= Czesław Gęborski =

Polish communist resistance fighter (1925–2006)

Czesław Gęborski (/pl/; 5 June 1924 in Dąbrowa Górnicza – 14 June 2006) was a captain of the security forces of the People's Republic of Poland. He is best known for his role as commander of the Łambinowice transfer and internment camp created in the former German Stalag VIII-B. In October 1945 he was dismissed from the post and charged with setting fire to one of the barracks in the camp and ordering gunfire on the inmates trying to put out the flames, an incident in which 48 prisoners died.

==Life==
Until the outbreak of World War II, Gęborski was a factory worker in Dąbrowa Górnicza. Arrested by the Nazis, he was imprisoned in the labour camp in Kochłowice, a district of Ruda Śląska. In 1943 he was able to escape and join the Armia Ludowa communist resistance organization. Arrested again in 1944 he was bound for Auschwitz concentration camp, but his transport was liberated by Polish partisans before it reached the camp. Near the end of the war he joined the Milicja Obywatelska and the infamous Ministry of Public Security, where he was quickly promoted to the rank of sergeant.
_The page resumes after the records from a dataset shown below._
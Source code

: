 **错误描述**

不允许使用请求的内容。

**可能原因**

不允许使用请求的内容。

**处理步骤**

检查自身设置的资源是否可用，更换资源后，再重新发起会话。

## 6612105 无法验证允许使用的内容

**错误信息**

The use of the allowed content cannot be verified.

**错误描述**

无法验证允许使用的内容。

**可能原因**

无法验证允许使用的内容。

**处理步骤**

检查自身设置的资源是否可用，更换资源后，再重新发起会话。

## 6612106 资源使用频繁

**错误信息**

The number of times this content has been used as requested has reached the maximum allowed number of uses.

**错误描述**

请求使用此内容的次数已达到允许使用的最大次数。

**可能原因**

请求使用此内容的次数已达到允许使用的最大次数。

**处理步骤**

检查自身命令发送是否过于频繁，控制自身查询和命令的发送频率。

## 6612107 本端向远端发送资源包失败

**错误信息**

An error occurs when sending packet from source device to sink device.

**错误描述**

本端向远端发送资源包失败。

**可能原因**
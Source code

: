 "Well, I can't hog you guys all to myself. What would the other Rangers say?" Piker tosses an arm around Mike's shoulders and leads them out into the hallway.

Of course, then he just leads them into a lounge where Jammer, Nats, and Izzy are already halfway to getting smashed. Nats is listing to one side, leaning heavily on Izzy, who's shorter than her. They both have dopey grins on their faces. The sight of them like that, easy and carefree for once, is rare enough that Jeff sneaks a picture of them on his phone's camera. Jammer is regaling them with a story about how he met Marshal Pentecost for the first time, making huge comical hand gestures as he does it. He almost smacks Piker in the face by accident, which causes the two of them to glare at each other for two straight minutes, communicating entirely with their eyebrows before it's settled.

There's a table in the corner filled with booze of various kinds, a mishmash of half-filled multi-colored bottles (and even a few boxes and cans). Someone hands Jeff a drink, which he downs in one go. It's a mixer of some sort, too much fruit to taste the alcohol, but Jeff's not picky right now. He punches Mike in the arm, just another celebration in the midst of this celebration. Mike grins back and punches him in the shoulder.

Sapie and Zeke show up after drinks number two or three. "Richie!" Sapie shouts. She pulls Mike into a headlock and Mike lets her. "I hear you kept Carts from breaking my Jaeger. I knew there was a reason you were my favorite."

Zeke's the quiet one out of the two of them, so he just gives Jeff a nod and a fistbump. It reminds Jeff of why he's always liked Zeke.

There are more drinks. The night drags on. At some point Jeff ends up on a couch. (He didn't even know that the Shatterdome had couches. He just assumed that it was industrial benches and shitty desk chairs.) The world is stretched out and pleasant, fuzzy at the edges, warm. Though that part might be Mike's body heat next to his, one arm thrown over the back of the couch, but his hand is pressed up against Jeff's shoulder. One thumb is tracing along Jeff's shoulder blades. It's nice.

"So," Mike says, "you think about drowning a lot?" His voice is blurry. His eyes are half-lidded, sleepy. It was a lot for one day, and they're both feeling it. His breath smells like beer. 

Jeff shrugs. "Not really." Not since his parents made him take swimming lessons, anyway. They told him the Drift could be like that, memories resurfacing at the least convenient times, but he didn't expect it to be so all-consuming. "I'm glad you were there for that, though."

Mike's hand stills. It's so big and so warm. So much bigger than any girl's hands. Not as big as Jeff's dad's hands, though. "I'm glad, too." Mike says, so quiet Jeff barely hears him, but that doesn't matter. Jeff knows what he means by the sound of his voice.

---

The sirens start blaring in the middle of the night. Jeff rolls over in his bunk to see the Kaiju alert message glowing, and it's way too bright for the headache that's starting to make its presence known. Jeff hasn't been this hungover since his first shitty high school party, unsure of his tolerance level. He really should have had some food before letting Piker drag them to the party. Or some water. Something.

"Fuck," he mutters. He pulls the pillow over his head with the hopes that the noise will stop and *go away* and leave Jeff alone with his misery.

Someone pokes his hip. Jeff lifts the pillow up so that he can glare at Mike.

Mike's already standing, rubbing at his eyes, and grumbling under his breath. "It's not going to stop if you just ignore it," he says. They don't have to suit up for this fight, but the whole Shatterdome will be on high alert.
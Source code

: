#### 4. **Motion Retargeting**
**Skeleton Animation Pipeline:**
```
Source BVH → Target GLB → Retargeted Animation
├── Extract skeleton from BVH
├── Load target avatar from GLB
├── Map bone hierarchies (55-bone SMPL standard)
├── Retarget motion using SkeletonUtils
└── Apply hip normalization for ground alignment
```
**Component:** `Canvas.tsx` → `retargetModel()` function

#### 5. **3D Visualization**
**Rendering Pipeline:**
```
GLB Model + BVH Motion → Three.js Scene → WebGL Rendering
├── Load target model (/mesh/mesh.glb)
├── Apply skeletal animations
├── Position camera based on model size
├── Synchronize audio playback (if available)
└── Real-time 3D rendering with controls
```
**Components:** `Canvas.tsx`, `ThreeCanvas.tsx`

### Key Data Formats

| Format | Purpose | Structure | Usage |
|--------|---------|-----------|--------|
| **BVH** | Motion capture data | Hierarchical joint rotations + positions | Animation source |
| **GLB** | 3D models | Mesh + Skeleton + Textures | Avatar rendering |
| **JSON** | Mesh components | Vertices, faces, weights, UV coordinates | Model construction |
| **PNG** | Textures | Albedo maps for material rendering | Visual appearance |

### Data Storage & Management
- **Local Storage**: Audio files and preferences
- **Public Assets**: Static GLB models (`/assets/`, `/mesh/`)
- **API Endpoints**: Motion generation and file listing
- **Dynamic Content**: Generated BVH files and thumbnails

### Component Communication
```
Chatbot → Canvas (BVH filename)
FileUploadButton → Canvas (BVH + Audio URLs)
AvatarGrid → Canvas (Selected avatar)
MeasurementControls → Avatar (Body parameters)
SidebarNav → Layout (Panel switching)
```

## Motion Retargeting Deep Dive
Until March 1945 he served in Świętochłowice (Zgoda labour camp) and then in Niemodlin. Finally in July 1945 he became commander of the transfer and internment camp in Łambinowice, a concentration camp designed for Germans and Poles deemed dangerous by the new communist regime of Poland. He served in that post until October, when he was removed because of numerous abuses. However, by 1947 the investigation against him was dropped without any charges being presented and Gęborski was promoted to the rank of captain.

In 1956, during the Khrushchev Thaw following the end of Stalinism in Poland, the investigation was resumed and Gęborski was arrested, but the court declared him not guilty. Gęborski then continued his career in the ranks of the Służba Bezpieczeństwa. In the 1960s he demanded compensation for the 22 months spent in prison prior to his trial, but the court declared that the arrest had been necessary. Finally, after the end of communist rule in Poland, in the late 1990s, the trial for the 1945 incident in Łambinowice was resumed by the local court in Opole. However, it had to be postponed - and finally terminated in 2005 - due to the poor health of both Gęborski and the witnesses. Gęborski died June 14, 2006.